Kansas Legislator Uses Pain of Miscarriage for Political Gains
Miscarriage is almost always grief-filled, often traumatic, and an extremely personal and painful emotional loss. For some, it is a very private moment to grieve a life that could have been but never was. For others, the feelings are just as true and great as the death of a born and living child. Any emotion parents-to-be feel (even if in some case there is a smidge of relief) is valid, and their own, and any discomfort an outsider may feel when it comes to wanting to make a person grieving a miscarriage is valid, too.
Using that experience to try to push anti-abortion agendas? That’s unconscionable.
Kansas lawmaker Sen. Mary Pilcher-Cook (R-Shawnee), who recently tried to ban surrogacy in the state but was stopped when no one would pass her bill out of committee, has taken another swing at trying to force the people of Kansas to adhere to her own strict standards when it comes to pregnancy, birth and death. When Republican Rep. John Doll introduced a bill that he hoped would help parents after a stillbirth (term applied to the birth of a fetus that is not breathing and is more than 20 weeks gestational age), he hoped to change the regulations to allow a “certificate of birth resulting in stillbirth” despite the fact that there was no actual live baby to receive it.
Doll called the bill a “feel-good” measure meant to be non-political. But when it reached the senate Pilcher-Cook amended Cook’s bill without discussing it with him, and changed it so it would apply to any miscarriage at any point of a pregnancy. Even more disturbing, it also requires mandatory reporting of all miscarriages that either happen at a hospital or that are followed up with at a doctor’s office, in essence requiring all miscarrying people to report their failed pregnancies.
Pilcher-Cook states she didn’t change the implementation of Doll’s bill, since stillbirths can still get their certificates. But while those parents may receive solace for their losses, it at the same time removes the privacy from any other miscarrying parent, by mandating how she must deal with her loss by reporting the event either through the hospital or her doctor. For some, a “certificate” to mark a death would be harmful and even more traumatizing, and a mandatory reporting and gathering of statistics is a cold, clinical way to process their loss.
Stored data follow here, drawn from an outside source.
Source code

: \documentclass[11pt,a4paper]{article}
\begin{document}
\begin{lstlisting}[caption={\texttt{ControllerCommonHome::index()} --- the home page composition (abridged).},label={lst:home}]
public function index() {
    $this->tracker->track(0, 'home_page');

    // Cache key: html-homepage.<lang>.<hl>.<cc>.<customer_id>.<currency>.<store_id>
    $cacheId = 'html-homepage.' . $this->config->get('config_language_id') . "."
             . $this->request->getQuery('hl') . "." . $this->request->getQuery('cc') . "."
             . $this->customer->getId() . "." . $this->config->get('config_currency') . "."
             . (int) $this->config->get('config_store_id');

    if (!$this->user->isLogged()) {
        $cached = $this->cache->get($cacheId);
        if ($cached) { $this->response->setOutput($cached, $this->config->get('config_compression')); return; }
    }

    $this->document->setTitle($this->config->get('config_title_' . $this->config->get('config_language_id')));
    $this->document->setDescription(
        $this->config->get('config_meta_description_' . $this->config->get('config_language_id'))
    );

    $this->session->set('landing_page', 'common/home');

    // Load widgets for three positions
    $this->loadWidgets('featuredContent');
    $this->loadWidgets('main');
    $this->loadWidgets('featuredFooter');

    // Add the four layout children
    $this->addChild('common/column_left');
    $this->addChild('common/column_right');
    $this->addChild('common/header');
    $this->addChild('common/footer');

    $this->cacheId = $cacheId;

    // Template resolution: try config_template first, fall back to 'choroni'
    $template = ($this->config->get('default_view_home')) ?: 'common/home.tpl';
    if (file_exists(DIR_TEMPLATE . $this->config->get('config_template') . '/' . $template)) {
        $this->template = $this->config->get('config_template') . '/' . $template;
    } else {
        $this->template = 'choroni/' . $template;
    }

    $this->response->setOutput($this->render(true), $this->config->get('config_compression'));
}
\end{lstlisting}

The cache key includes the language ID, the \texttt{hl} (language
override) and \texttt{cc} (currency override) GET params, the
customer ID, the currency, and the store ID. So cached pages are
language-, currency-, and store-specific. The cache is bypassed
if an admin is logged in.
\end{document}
Pilcher-Cook’s intention is simple: ensure legally that every miscarriage is noted as the death of a baby or “unborn child,” in order to further talking points that a baby is equal to a fertilized egg and every moment in pregnancy development is exactly equal. What she really is doing, though, is potentially traumatizing those who want to mourn as is best for them personally.
I’ve written often about my own miscarriage, and how every person experiences the loss differently. When presidential candidate Michele Bachmann began discussing how her own pregnancy loss made her more anti-abortion, I came out with my own, completely opposite reaction. One thing I can say beyond a doubt, however, is that in my grief over the loss of a very wanted (and frankly, long sought out) pregnancy, the last thing I would have wanted was a certificate as a reminder of my loss.
Every person reacts differently to their loss, and the state should never mandate the proper way to grieve, especially when it is in essence a back door opening for granting legal rights to those who are in utero. Because in reality, that is the reason behind Pilcher-Cook’s amendment, and the reason Doll was saddened that someone took his “feel-good” bill and made it political. As Guttmacher’s Elizabeth Nash told Think Progress: ”The whole point is to further the idea of the fetus as a person… At the end of the day, this is not the way to go to provide support for a woman who has had a later miscarriage. This doesn’t make up for the loss of a wanted pregnancy, and could also end up infringing on abortion rights.”
That states should stay out of reproductive decisions is already a given. But states should never, ever decided that they know best how to “help” a grieving parent heal.